The chief executive made the revelation as city councillors returned to the council chambers on Thursday for the first time since New Zealand went into lockdown. They unanimously agreed to initiate a process that would see the city council revisit the draft Annual Plan in response to the Covid-19 pandemic.
This will allow the city council to adjust the plan to account for its forecasted $33.2 million deficit and alter the 4.65 per cent rates rises proposed in February before the pandemic began to fully impact the economy.
However, during discussions around the move to revisit the plan, Baxendale said some "realism" is needed and cast doubt over the zero rates rise that several councillors have been calling for.
"The world you were in eight weeks ago is fundamentally different to now, so what may have been seen to be a proposal, and I will say this from a perspective of simple maths, of naught per cent I think will be very unrealistic to achieve," she said.
The city council now faces a race against time to have the new draft plan ready for public feedback from June 12 to June 29.
Mayor Lianne Dalziel and councillors will then have to sign off on the plan by July 30.
The original draft Annual Plan was sent out for public consultation in February. But its adjustment is seen as necessary to account for the implications of the Covid-19 crisis.
There is likely to be fierce debate around rates rises among city councillors, with some calling for zero per cent and others pushing for increases.
Baxendale, who has taken a 10 per cent pay cut to her $495,000 salary in response to the Covid-19 crisis, said the impact of the pandemic on the city council has so far been significant, leaving it in a difficult financial position.

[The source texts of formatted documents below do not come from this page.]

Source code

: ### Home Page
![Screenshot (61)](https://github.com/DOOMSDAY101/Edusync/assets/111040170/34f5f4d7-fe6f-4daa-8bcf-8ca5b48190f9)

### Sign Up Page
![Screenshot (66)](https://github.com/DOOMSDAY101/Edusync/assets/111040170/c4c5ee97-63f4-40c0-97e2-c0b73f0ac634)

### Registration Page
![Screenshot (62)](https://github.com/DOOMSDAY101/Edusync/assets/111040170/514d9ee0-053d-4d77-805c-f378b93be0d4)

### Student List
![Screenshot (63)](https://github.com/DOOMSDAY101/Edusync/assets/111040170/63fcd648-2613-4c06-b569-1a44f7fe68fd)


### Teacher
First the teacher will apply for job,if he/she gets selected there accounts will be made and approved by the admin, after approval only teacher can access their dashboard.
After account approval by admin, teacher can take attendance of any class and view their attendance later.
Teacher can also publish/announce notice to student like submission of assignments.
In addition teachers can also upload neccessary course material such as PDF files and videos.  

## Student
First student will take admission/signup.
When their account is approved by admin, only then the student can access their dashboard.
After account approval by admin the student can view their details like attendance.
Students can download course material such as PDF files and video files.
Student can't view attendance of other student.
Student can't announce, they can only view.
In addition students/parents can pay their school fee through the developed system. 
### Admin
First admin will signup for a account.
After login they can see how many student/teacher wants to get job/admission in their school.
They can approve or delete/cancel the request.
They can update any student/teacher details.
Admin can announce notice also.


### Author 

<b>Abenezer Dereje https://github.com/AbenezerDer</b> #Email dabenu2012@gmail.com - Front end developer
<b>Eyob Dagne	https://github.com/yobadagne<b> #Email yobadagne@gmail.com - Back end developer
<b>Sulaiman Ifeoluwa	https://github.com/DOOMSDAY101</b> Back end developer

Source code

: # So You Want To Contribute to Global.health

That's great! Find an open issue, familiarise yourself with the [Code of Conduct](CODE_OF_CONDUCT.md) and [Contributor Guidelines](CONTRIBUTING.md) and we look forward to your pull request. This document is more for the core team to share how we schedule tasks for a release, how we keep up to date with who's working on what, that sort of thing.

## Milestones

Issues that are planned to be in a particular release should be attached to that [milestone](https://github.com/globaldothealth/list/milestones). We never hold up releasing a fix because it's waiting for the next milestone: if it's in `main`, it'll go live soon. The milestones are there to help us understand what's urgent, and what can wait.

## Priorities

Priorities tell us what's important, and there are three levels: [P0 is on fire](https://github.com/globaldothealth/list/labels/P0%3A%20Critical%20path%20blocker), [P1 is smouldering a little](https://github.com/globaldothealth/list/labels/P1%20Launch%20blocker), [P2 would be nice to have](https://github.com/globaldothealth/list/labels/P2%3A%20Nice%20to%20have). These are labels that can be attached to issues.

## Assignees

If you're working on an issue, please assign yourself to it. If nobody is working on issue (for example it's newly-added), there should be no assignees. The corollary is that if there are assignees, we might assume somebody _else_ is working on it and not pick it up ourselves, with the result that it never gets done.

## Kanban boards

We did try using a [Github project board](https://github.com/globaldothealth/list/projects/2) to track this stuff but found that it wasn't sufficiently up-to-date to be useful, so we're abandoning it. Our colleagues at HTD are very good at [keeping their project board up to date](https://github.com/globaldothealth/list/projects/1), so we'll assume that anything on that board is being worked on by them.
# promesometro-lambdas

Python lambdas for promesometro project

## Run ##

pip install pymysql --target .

She and her team will provide scenarios to councillors around what the council could look like with a zero per cent rates increase before they are tasked with signing off the Annual Plan.
Baxendale described the scenarios as "levers" and said they would be broken down into four areas, covering cost efficiencies, context around borrowing, how the capital programme would be impacted and what savings would be available.
She said the council has no desire to make "significant changes to significant levels of service" as it would trigger a Long Term Plan process that would "put significant strain on the authority".